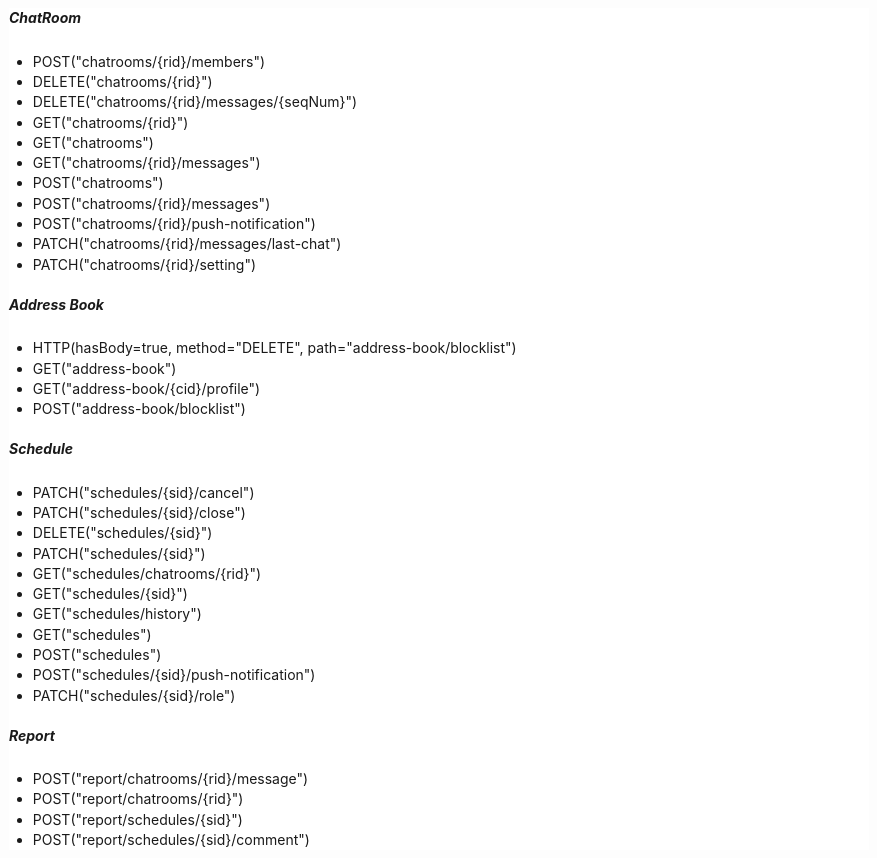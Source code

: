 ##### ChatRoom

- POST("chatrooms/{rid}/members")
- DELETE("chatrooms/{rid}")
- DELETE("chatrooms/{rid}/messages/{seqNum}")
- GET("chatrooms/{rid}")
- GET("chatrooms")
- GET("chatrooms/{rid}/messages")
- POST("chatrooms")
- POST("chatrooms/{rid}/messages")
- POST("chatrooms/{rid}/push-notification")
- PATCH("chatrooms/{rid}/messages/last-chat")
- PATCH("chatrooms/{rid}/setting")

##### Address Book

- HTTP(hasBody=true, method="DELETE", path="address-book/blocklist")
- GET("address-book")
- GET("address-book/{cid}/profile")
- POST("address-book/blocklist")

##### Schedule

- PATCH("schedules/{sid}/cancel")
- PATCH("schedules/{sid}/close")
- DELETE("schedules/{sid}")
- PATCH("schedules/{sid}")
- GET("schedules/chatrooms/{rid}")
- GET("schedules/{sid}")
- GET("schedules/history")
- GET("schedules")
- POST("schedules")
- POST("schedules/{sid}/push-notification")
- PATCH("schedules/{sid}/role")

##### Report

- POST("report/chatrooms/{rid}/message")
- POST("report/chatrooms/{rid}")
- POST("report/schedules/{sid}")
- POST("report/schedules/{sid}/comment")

________________________

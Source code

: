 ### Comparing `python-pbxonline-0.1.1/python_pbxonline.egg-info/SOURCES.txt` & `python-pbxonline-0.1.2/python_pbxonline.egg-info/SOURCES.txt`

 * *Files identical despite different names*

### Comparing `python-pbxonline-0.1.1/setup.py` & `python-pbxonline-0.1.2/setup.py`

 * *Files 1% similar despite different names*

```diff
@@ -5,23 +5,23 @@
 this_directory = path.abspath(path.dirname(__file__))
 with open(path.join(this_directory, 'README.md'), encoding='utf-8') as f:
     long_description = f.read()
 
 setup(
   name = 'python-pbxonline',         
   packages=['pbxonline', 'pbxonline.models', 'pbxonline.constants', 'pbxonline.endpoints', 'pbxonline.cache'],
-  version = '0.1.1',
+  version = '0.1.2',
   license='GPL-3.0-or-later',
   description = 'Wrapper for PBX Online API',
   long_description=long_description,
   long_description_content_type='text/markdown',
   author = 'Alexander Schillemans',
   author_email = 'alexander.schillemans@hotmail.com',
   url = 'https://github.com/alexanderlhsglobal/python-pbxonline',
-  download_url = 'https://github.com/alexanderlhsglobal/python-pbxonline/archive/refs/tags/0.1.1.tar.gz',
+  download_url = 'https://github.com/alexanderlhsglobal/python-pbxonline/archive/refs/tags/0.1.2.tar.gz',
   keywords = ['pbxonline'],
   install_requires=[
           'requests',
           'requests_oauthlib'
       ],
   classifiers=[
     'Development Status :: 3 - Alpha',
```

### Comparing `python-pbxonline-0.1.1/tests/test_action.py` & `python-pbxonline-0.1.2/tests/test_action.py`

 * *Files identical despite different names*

________________________

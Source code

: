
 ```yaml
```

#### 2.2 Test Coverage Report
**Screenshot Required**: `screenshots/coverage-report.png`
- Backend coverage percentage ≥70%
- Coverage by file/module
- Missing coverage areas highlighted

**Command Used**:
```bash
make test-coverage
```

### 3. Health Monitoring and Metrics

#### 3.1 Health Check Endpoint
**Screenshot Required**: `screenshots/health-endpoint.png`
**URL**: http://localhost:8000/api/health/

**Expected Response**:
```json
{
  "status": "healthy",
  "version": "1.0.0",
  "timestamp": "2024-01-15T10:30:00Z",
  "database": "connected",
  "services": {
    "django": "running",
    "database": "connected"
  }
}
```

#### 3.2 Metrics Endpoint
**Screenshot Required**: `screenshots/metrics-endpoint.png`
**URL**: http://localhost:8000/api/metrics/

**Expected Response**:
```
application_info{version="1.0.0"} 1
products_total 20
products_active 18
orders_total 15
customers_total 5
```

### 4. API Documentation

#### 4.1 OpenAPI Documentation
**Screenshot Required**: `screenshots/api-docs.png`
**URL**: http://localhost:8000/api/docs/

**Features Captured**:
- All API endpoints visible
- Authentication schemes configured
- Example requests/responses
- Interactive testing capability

________________________

Exercise prompt :: For the word "version", state how many lines of the entries contain it, with nothing else.

Solution for this problem :: 4